# Exercise requirements:
Report the count of lines with "localhost" in the data below, and no other words.

[Provided records]

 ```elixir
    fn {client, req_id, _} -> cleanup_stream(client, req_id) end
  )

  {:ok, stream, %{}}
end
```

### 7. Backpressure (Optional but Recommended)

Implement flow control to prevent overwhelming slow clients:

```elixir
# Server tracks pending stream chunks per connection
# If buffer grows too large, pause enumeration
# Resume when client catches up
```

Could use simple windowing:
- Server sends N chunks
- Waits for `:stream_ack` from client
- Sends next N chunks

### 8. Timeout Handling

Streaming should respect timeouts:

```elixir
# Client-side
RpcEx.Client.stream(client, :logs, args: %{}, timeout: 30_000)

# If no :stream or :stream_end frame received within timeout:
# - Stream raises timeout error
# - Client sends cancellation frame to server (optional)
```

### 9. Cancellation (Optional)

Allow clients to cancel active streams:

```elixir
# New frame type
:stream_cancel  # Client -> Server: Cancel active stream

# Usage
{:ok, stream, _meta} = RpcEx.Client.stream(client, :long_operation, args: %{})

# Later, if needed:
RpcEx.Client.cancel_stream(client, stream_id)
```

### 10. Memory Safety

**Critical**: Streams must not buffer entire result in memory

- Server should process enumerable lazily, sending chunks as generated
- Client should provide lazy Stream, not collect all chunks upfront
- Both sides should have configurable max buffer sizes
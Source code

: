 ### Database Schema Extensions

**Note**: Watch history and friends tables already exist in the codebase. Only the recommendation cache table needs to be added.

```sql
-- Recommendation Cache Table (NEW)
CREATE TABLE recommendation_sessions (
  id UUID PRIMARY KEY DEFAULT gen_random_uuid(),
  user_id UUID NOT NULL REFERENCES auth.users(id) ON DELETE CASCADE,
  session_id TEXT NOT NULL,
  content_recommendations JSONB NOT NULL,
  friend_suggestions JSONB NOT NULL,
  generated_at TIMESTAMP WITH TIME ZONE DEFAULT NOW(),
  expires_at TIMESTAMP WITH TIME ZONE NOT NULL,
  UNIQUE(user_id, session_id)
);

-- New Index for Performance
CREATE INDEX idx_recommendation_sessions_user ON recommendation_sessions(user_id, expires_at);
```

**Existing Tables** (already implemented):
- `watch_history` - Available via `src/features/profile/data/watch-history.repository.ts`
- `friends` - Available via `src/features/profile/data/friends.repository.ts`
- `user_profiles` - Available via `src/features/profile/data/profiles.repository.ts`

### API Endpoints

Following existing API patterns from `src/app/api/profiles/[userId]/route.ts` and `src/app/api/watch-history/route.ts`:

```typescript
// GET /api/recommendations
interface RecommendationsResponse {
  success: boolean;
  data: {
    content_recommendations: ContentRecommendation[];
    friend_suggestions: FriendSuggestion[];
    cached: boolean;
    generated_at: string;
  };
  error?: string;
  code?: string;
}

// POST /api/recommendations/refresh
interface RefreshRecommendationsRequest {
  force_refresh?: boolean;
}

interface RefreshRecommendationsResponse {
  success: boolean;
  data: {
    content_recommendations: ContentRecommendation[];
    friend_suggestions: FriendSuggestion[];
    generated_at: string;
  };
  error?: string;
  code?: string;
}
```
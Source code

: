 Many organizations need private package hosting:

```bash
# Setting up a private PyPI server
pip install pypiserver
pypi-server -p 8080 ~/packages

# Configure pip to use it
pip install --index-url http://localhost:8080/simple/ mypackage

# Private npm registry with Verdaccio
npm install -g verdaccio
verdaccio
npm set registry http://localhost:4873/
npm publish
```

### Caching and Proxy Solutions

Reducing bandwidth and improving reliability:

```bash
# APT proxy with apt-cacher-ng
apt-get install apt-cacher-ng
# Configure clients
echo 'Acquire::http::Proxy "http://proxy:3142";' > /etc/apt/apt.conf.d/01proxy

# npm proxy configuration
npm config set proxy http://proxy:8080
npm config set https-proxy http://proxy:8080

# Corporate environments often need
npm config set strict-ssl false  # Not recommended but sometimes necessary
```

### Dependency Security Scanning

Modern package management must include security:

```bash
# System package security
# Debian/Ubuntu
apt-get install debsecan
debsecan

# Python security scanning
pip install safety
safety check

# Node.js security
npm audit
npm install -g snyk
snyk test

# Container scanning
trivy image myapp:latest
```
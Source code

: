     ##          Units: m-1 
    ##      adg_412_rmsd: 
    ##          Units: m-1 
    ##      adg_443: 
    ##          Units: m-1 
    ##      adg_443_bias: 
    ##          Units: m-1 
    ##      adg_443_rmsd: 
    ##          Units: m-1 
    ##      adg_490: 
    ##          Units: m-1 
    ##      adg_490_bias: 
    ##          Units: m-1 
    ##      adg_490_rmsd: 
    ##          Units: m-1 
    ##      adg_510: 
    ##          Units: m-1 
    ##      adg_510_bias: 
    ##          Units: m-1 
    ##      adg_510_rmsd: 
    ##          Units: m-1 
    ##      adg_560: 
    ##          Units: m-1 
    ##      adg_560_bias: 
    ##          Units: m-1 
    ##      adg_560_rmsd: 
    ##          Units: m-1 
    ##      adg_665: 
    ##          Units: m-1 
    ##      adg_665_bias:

[/Provided records]

# Your solution:
2